The gravity of his answer was tinged with such a disgusted reluctance, that Bonnybell’s heart, not really at all recovered from its late intensity of fear, stood still. Loathsome old Charlie! She had always known that he would be the death of her! Would it be better to tell the truth now? No! the truth was always a mistake for people like her, who had to live by their wits. The truth was, like motors and tiaras, only for the well-off! But she must express some curiosity; put the question to which she already knew the answer so fatally well.

“Whom?”

“I hardly like to insult you by saying so; but I believe the man to whom you were talking to have been Colonel Landon.”

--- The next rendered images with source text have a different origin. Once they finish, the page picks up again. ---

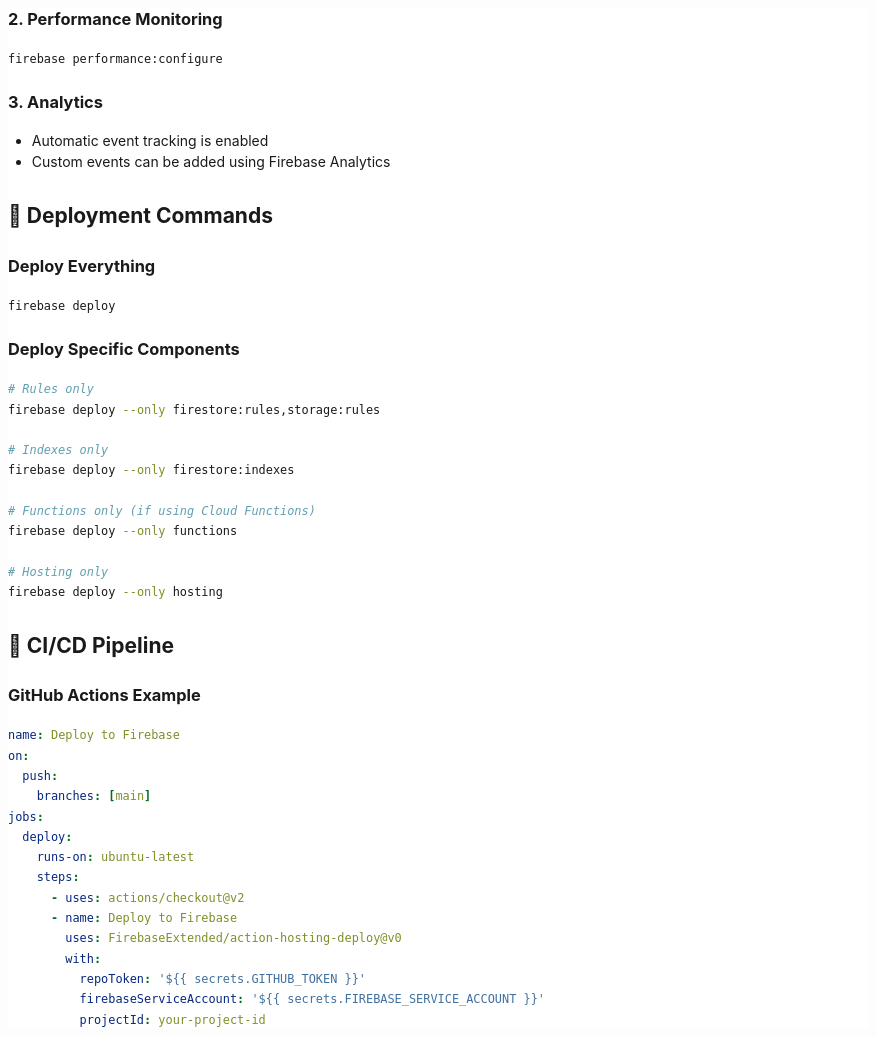 ### 2. Performance Monitoring
```bash
firebase performance:configure  
```

### 3. Analytics
- Automatic event tracking is enabled
- Custom events can be added using Firebase Analytics

## 🚦 Deployment Commands

### Deploy Everything
```bash
firebase deploy
```

### Deploy Specific Components
```bash
# Rules only
firebase deploy --only firestore:rules,storage:rules

# Indexes only  
firebase deploy --only firestore:indexes

# Functions only (if using Cloud Functions)
firebase deploy --only functions

# Hosting only
firebase deploy --only hosting
```

## 🔄 CI/CD Pipeline

### GitHub Actions Example
```yaml
name: Deploy to Firebase
on:
  push:
    branches: [main]
jobs:
  deploy:
    runs-on: ubuntu-latest
    steps:
      - uses: actions/checkout@v2
      - name: Deploy to Firebase
        uses: FirebaseExtended/action-hosting-deploy@v0
        with:
          repoToken: '${{ secrets.GITHUB_TOKEN }}'
          firebaseServiceAccount: '${{ secrets.FIREBASE_SERVICE_ACCOUNT }}'
          projectId: your-project-id
```
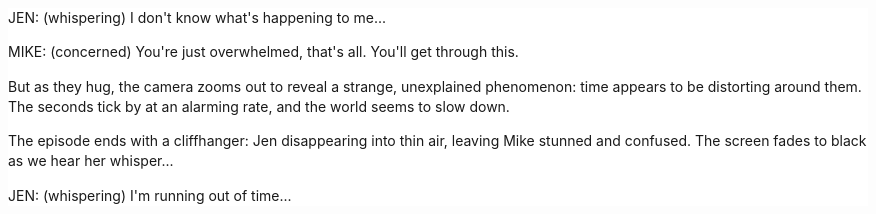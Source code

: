 JEN:
(whispering)
I don't know what's happening to me...

MIKE:
(concerned)
You're just overwhelmed, that's all. You'll get through this.

But as they hug, the camera zooms out to reveal a strange, unexplained phenomenon: time appears to be distorting around them. The seconds tick by at an alarming rate, and the world seems to slow down.

The episode ends with a cliffhanger: Jen disappearing into thin air, leaving Mike stunned and confused. The screen fades to black as we hear her whisper...

JEN:
(whispering)
I'm running out of time...<end>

Her answer came without apparent delay; yet three alternatives had raced through her head before she adopted it. “Shall I deny it flat? It is impossible that by this light he could have recognized him; he owned that he did not: it is just a trap to catch me! Shall I pretend never to have heard of Charlie? By this time Edward knows that I am not very innocent, so that will never do? Shall I just give a great start of indignation, and begin to walk home very fast?”

The last project was adopted, and at once put into execution. So well done was it, that it was a self-reproachful Edward, fearful of having done a grave wrong, who came up alongside of the fleeing victim to appearances.

“If I was mistaken, I can never ask your pardon enough. I was mistaken?”